**Available data**
☆ ☆ ☆

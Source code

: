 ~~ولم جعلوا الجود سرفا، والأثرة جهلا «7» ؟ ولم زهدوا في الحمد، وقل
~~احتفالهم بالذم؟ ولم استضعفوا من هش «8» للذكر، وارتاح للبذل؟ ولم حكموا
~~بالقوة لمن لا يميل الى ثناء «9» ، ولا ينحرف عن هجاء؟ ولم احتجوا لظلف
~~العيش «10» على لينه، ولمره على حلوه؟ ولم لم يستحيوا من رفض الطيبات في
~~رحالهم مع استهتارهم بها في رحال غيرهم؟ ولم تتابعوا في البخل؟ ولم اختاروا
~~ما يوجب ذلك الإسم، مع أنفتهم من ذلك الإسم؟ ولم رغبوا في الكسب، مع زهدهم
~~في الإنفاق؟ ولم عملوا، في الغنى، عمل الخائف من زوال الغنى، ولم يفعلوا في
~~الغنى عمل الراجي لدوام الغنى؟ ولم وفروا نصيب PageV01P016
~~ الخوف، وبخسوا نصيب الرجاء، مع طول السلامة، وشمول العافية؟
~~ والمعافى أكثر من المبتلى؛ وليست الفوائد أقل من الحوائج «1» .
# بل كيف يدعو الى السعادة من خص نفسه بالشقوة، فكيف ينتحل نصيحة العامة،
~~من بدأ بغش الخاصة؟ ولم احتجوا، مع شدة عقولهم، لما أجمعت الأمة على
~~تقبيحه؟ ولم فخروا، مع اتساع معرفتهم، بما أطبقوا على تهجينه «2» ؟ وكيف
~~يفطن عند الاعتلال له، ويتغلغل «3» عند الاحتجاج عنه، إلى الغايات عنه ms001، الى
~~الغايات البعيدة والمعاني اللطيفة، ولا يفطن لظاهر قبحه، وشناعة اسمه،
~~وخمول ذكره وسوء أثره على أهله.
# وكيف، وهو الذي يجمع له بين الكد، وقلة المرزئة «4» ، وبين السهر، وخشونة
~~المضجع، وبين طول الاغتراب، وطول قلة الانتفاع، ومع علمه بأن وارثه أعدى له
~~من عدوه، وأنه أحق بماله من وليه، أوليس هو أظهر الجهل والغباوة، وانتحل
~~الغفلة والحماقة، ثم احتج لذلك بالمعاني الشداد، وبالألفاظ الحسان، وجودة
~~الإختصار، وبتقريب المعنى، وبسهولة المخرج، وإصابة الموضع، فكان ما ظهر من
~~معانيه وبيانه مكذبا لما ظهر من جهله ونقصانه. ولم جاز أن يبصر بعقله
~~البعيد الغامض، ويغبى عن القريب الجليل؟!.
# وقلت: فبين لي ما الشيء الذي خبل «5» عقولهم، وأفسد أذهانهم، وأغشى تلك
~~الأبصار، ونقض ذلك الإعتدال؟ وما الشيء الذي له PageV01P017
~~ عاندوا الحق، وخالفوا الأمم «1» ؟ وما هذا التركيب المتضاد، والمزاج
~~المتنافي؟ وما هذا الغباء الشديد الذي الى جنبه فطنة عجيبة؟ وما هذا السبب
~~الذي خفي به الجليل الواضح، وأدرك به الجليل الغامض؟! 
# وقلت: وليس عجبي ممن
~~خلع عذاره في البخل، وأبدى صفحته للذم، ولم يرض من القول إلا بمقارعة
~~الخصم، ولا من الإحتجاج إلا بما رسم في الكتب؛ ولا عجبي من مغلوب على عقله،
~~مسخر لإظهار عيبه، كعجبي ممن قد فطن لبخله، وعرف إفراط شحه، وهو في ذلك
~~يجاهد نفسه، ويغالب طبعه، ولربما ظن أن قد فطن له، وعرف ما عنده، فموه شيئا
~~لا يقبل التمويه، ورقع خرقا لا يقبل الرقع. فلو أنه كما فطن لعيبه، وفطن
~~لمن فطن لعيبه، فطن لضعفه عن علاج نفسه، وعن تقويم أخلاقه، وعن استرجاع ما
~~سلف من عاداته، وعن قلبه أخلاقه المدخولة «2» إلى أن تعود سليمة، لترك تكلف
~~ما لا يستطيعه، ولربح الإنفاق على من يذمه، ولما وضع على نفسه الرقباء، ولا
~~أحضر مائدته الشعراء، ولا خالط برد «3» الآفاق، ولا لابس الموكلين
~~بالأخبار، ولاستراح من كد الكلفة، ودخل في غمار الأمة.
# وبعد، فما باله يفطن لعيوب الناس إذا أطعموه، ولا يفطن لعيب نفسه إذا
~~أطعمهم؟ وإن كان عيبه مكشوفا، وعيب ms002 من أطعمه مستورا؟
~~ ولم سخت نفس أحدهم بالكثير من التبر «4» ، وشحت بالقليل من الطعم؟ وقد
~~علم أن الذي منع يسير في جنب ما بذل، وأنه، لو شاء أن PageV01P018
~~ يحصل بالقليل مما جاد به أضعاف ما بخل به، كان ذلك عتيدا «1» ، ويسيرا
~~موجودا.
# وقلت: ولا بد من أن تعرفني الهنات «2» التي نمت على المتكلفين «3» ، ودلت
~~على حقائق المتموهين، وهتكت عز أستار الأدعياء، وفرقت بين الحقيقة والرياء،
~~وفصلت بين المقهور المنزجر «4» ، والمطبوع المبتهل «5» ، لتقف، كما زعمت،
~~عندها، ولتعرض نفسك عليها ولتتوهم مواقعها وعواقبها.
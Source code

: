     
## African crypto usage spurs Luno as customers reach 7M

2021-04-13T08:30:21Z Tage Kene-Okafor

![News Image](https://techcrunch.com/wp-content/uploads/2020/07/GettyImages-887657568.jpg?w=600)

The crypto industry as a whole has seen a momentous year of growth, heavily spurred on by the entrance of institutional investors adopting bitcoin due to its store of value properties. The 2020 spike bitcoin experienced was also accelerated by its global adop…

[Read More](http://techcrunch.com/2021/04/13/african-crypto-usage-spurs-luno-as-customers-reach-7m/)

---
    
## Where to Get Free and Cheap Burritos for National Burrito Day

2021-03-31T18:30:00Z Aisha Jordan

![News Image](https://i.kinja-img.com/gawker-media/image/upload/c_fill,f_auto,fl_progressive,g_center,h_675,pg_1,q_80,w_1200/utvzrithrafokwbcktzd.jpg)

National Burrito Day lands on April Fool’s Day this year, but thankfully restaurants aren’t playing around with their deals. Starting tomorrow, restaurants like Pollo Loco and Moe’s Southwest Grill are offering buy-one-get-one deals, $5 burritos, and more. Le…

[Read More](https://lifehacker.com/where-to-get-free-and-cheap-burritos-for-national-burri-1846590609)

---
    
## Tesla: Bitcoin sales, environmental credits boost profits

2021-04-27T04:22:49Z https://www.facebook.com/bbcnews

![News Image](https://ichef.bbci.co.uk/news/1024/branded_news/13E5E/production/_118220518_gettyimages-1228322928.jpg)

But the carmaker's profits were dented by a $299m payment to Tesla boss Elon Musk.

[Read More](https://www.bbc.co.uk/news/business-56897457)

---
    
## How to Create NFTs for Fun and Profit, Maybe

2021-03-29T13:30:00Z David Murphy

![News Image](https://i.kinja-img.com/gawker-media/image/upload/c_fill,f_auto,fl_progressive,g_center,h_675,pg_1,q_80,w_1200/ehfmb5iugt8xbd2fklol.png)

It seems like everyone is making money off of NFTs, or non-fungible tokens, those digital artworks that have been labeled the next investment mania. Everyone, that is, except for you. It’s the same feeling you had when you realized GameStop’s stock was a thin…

☆ ☆ ☆

**Exercise**
Retype all of the material above with every character intact.

**Output for this task**
Source code

: ~~ولم جعلوا الجود سرفا، والأثرة جهلا «7» ؟ ولم زهدوا في الحمد، وقل
~~احتفالهم بالذم؟ ولم استضعفوا من هش «8» للذكر، وارتاح للبذل؟ ولم حكموا
~~بالقوة لمن لا يميل الى ثناء «9» ، ولا ينحرف عن هجاء؟ ولم احتجوا لظلف
~~العيش «10» على لينه، ولمره على حلوه؟ ولم لم يستحيوا من رفض الطيبات في
~~رحالهم مع استهتارهم بها في رحال غيرهم؟ ولم تتابعوا في البخل؟ ولم اختاروا
~~ما يوجب ذلك الإسم، مع أنفتهم من ذلك الإسم؟ ولم رغبوا في الكسب، مع زهدهم
~~في الإنفاق؟ ولم عملوا، في الغنى، عمل الخائف من زوال الغنى، ولم يفعلوا في
~~الغنى عمل الراجي لدوام الغنى؟ ولم وفروا نصيب PageV01P016
~~ الخوف، وبخسوا نصيب الرجاء، مع طول السلامة، وشمول العافية؟
~~ والمعافى أكثر من المبتلى؛ وليست الفوائد أقل من الحوائج «1» .
# بل كيف يدعو الى السعادة من خص نفسه بالشقوة، فكيف ينتحل نصيحة العامة،
~~من بدأ بغش الخاصة؟ ولم احتجوا، مع شدة عقولهم، لما أجمعت الأمة على
~~تقبيحه؟ ولم فخروا، مع اتساع معرفتهم، بما أطبقوا على تهجينه «2» ؟ وكيف
~~يفطن عند الاعتلال له، ويتغلغل «3» عند الاحتجاج عنه، إلى الغايات عنه ms001، الى
~~الغايات البعيدة والمعاني اللطيفة، ولا يفطن لظاهر قبحه، وشناعة اسمه،
~~وخمول ذكره وسوء أثره على أهله.
# وكيف، وهو الذي يجمع له بين الكد، وقلة المرزئة «4» ، وبين السهر، وخشونة
~~المضجع، وبين طول الاغتراب، وطول قلة الانتفاع، ومع علمه بأن وارثه أعدى له
~~من عدوه، وأنه أحق بماله من وليه، أوليس هو أظهر الجهل والغباوة، وانتحل
~~الغفلة والحماقة، ثم احتج لذلك بالمعاني الشداد، وبالألفاظ الحسان، وجودة
~~الإختصار، وبتقريب المعنى، وبسهولة المخرج، وإصابة الموضع، فكان ما ظهر من
~~معانيه وبيانه مكذبا لما ظهر من جهله ونقصانه. ولم جاز أن يبصر بعقله
~~البعيد الغامض، ويغبى عن القريب الجليل؟!.
# وقلت: فبين لي ما الشيء الذي خبل «5» عقولهم، وأفسد أذهانهم، وأغشى تلك
~~الأبصار، ونقض ذلك الإعتدال؟ وما الشيء الذي له PageV01P017
~~ عاندوا الحق، وخالفوا الأمم «1» ؟ وما هذا التركيب المتضاد، والمزاج
~~المتنافي؟ وما هذا الغباء الشديد الذي الى جنبه فطنة عجيبة؟ وما هذا السبب
~~الذي خفي به الجليل الواضح، وأدرك به الجليل الغامض؟! 
# وقلت: وليس عجبي ممن
~~خلع عذاره في البخل، وأبدى صفحته للذم، ولم يرض من القول إلا بمقارعة
~~الخصم، ولا من الإحتجاج إلا بما رسم في الكتب؛ ولا عجبي من مغلوب على عقله،
~~مسخر لإظهار عيبه، كعجبي ممن قد فطن لبخله، وعرف إفراط شحه، وهو في ذلك
~~يجاهد نفسه، ويغالب طبعه، ولربما ظن أن قد فطن له، وعرف ما عنده، فموه شيئا
~~لا يقبل التمويه، ورقع خرقا لا يقبل الرقع. فلو أنه كما فطن لعيبه، وفطن
~~لمن فطن لعيبه، فطن لضعفه عن علاج نفسه، وعن تقويم أخلاقه، وعن استرجاع ما
~~سلف من عاداته، وعن قلبه أخلاقه المدخولة «2» إلى أن تعود سليمة، لترك تكلف
~~ما لا يستطيعه، ولربح الإنفاق على من يذمه، ولما وضع على نفسه الرقباء، ولا
~~أحضر مائدته الشعراء، ولا خالط برد «3» الآفاق، ولا لابس الموكلين
~~بالأخبار، ولاستراح من كد الكلفة، ودخل في غمار الأمة.
# وبعد، فما باله يفطن لعيوب الناس إذا أطعموه، ولا يفطن لعيب نفسه إذا
~~أطعمهم؟ وإن كان عيبه مكشوفا، وعيب ms002 من أطعمه مستورا؟
~~ ولم سخت نفس أحدهم بالكثير من التبر «4» ، وشحت بالقليل من الطعم؟ وقد
~~علم أن الذي منع يسير في جنب ما بذل، وأنه، لو شاء أن PageV01P018
~~ يحصل بالقليل مما جاد به أضعاف ما بخل به، كان ذلك عتيدا «1» ، ويسيرا
~~موجودا.
# وقلت: ولا بد من أن تعرفني الهنات «2» التي نمت على المتكلفين «3» ، ودلت
~~على حقائق المتموهين، وهتكت عز أستار الأدعياء، وفرقت بين الحقيقة والرياء،
~~وفصلت بين المقهور المنزجر «4» ، والمطبوع المبتهل «5» ، لتقف، كما زعمت،
~~عندها، ولتعرض نفسك عليها ولتتوهم مواقعها وعواقبها.
Source code

:     
## African crypto usage spurs Luno as customers reach 7M

2021-04-13T08:30:21Z Tage Kene-Okafor

![News Image](https://techcrunch.com/wp-content/uploads/2020/07/GettyImages-887657568.jpg?w=600)

The crypto industry as a whole has seen a momentous year of growth, heavily spurred on by the entrance of institutional investors adopting bitcoin due to its store of value properties. The 2020 spike bitcoin experienced was also accelerated by its global adop…

[Read More](http://techcrunch.com/2021/04/13/african-crypto-usage-spurs-luno-as-customers-reach-7m/)

---
    
## Where to Get Free and Cheap Burritos for National Burrito Day

2021-03-31T18:30:00Z Aisha Jordan

![News Image](https://i.kinja-img.com/gawker-media/image/upload/c_fill,f_auto,fl_progressive,g_center,h_675,pg_1,q_80,w_1200/utvzrithrafokwbcktzd.jpg)

National Burrito Day lands on April Fool’s Day this year, but thankfully restaurants aren’t playing around with their deals. Starting tomorrow, restaurants like Pollo Loco and Moe’s Southwest Grill are offering buy-one-get-one deals, $5 burritos, and more. Le…

[Read More](https://lifehacker.com/where-to-get-free-and-cheap-burritos-for-national-burri-1846590609)

---
    
## Tesla: Bitcoin sales, environmental credits boost profits

2021-04-27T04:22:49Z https://www.facebook.com/bbcnews

![News Image](https://ichef.bbci.co.uk/news/1024/branded_news/13E5E/production/_118220518_gettyimages-1228322928.jpg)

But the carmaker's profits were dented by a $299m payment to Tesla boss Elon Musk.

[Read More](https://www.bbc.co.uk/news/business-56897457)

---
    
## How to Create NFTs for Fun and Profit, Maybe

2021-03-29T13:30:00Z David Murphy

![News Image](https://i.kinja-img.com/gawker-media/image/upload/c_fill,f_auto,fl_progressive,g_center,h_675,pg_1,q_80,w_1200/ehfmb5iugt8xbd2fklol.png)

It seems like everyone is making money off of NFTs, or non-fungible tokens, those digital artworks that have been labeled the next investment mania. Everyone, that is, except for you. It’s the same feeling you had when you realized GameStop’s stock was a thin…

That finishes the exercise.